**Work instructions**
When you reach the line that contains "GA WDI Rules" in the data below, copy it and every line after it exactly, adding nothing.

**Dataset records**
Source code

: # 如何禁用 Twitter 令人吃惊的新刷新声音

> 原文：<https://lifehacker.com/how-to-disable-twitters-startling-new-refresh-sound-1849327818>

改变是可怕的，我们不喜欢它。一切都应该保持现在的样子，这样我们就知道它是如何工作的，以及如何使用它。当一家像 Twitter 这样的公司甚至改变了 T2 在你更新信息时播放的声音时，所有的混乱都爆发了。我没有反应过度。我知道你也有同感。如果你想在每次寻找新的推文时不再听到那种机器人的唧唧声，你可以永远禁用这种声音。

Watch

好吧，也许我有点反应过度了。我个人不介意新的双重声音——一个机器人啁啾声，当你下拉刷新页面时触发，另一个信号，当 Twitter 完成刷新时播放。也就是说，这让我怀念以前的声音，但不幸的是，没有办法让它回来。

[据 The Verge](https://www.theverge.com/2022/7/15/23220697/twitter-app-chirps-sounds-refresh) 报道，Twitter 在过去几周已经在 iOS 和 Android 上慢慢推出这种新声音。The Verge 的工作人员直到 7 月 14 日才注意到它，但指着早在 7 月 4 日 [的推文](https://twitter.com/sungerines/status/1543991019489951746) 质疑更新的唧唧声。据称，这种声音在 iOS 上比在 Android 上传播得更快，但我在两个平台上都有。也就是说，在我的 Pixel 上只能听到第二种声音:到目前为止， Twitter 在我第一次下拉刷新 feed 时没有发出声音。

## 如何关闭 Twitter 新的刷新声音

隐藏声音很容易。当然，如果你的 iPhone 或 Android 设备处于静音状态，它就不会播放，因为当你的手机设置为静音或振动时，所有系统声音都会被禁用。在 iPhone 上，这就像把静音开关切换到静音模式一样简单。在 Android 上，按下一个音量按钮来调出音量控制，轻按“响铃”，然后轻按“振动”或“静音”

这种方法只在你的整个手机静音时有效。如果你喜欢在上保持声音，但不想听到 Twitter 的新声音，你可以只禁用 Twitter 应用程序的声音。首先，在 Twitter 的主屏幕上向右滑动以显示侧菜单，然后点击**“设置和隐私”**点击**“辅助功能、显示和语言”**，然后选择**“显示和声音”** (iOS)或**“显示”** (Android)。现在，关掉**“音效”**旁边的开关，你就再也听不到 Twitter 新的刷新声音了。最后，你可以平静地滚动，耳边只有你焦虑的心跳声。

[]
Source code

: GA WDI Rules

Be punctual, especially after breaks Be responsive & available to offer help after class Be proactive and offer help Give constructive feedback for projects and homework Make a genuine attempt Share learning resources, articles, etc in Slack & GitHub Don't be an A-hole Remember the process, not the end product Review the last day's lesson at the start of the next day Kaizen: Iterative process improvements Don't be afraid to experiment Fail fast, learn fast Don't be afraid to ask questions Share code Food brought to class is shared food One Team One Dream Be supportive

**Result for this task**
: GA WDI Rules

Be punctual, especially after breaks Be responsive & available to offer help after class Be proactive and offer help Give constructive feedback for projects and homework Make a genuine attempt Share learning resources, articles, etc in Slack & GitHub Don't be an A-hole Remember the process, not the end product Review the last day's lesson at the start of the next day Kaizen: Iterative process improvements Don't be afraid to experiment Fail fast, learn fast Don't be afraid to ask questions Share code Food brought to class is shared food One Team One Dream Be supportive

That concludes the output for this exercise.